-- Record excerpts follows --

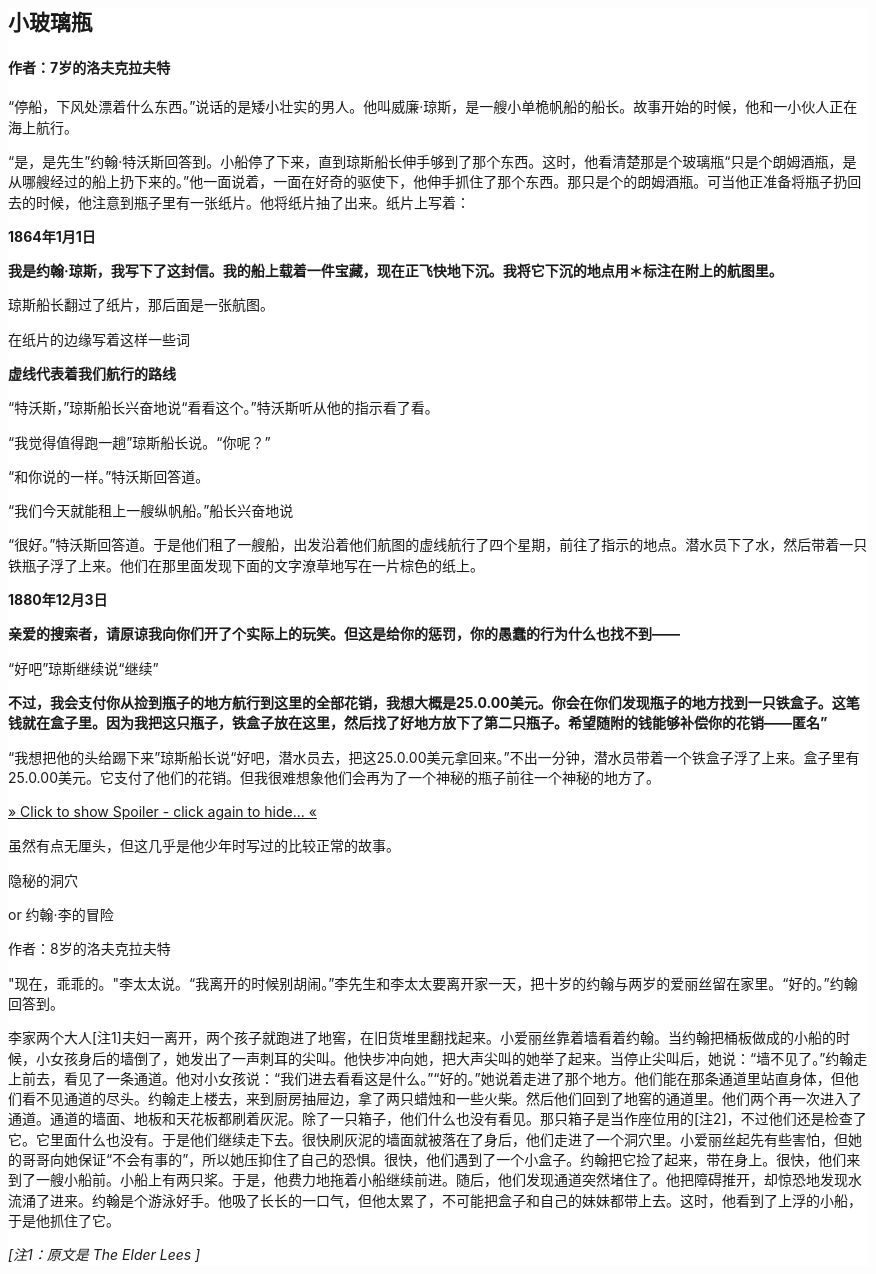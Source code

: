 ## 小玻璃瓶

#### 作者：7岁的洛夫克拉夫特

“停船，下风处漂着什么东西。”说话的是矮小壮实的男人。他叫威廉·琼斯，是一艘小单桅帆船的船长。故事开始的时候，他和一小伙人正在海上航行。

“是，是先生”约翰·特沃斯回答到。小船停了下来，直到琼斯船长伸手够到了那个东西。这时，他看清楚那是个玻璃瓶“只是个朗姆酒瓶，是从哪艘经过的船上扔下来的。”他一面说着，一面在好奇的驱使下，他伸手抓住了那个东西。那只是个的朗姆酒瓶。可当他正准备将瓶子扔回去的时候，他注意到瓶子里有一张纸片。他将纸片抽了出来。纸片上写着：

**1864年1月1日**

**我是约翰·琼斯，我写下了这封信。我的船上载着一件宝藏，现在正飞快地下沉。我将它下沉的地点用＊标注在附上的航图里。**

琼斯船长翻过了纸片，那后面是一张航图。

在纸片的边缘写着这样一些词

**虚线代表着我们航行的路线**

“特沃斯，”琼斯船长兴奋地说“看看这个。”特沃斯听从他的指示看了看。

“我觉得值得跑一趟”琼斯船长说。“你呢？”

“和你说的一样。”特沃斯回答道。

“我们今天就能租上一艘纵帆船。”船长兴奋地说

“很好。”特沃斯回答道。于是他们租了一艘船，出发沿着他们航图的虚线航行了四个星期，前往了指示的地点。潜水员下了水，然后带着一只铁瓶子浮了上来。他们在那里面发现下面的文字潦草地写在一片棕色的纸上。

**1880年12月3日**

**亲爱的搜索者，请原谅我向你们开了个实际上的玩笑。但这是给你的惩罚，你的愚蠢的行为什么也找不到——**

“好吧”琼斯继续说“继续”

**不过，我会支付你从捡到瓶子的地方航行到这里的全部花销，我想大概是25.0.00美元。你会在你们发现瓶子的地方找到一只铁盒子。这笔钱就在盒子里。因为我把这只瓶子，铁盒子放在这里，然后找了好地方放下了第二只瓶子。希望随附的钱能够补偿你的花销——匿名”**

“我想把他的头给踢下来”琼斯船长说“好吧，潜水员去，把这25.0.00美元拿回来。”不出一分钟，潜水员带着一个铁盒子浮了上来。盒子里有25.0.00美元。它支付了他们的花销。但我很难想象他们会再为了一个神秘的瓶子前往一个神秘的地方了。

<u>» Click to show Spoiler - click again to hide... «</u>

虽然有点无厘头，但这几乎是他少年时写过的比较正常的故事。

隐秘的洞穴

or 约翰·李的冒险

作者：8岁的洛夫克拉夫特

"现在，乖乖的。"李太太说。“我离开的时候别胡闹。”李先生和李太太要离开家一天，把十岁的约翰与两岁的爱丽丝留在家里。“好的。”约翰回答到。

李家两个大人[注1]夫妇一离开，两个孩子就跑进了地窖，在旧货堆里翻找起来。小爱丽丝靠着墙看着约翰。当约翰把桶板做成的小船的时候，小女孩身后的墙倒了，她发出了一声刺耳的尖叫。他快步冲向她，把大声尖叫的她举了起来。当停止尖叫后，她说：“墙不见了。”约翰走上前去，看见了一条通道。他对小女孩说：“我们进去看看这是什么。”“好的。”她说着走进了那个地方。他们能在那条通道里站直身体，但他们看不见通道的尽头。约翰走上楼去，来到厨房抽屉边，拿了两只蜡烛和一些火柴。然后他们回到了地窖的通道里。他们两个再一次进入了通道。通道的墙面、地板和天花板都刷着灰泥。除了一只箱子，他们什么也没有看见。那只箱子是当作座位用的[注2]，不过他们还是检查了它。它里面什么也没有。于是他们继续走下去。很快刷灰泥的墙面就被落在了身后，他们走进了一个洞穴里。小爱丽丝起先有些害怕，但她的哥哥向她保证“不会有事的”，所以她压抑住了自己的恐惧。很快，他们遇到了一个小盒子。约翰把它捡了起来，带在身上。很快，他们来到了一艘小船前。小船上有两只桨。于是，他费力地拖着小船继续前进。随后，他们发现通道突然堵住了。他把障碍推开，却惊恐地发现水流涌了进来。约翰是个游泳好手。他吸了长长的一口气，但他太累了，不可能把盒子和自己的妹妹都带上去。这时，他看到了上浮的小船，于是他抓住了它。

_[注1：原文是 The Elder Lees ]_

-- Record excerpts concluded --

◆ Problem statement ◆
Say only how many lines above contain "琼斯船长说", with no other words.

◆ Worked solution ◆
2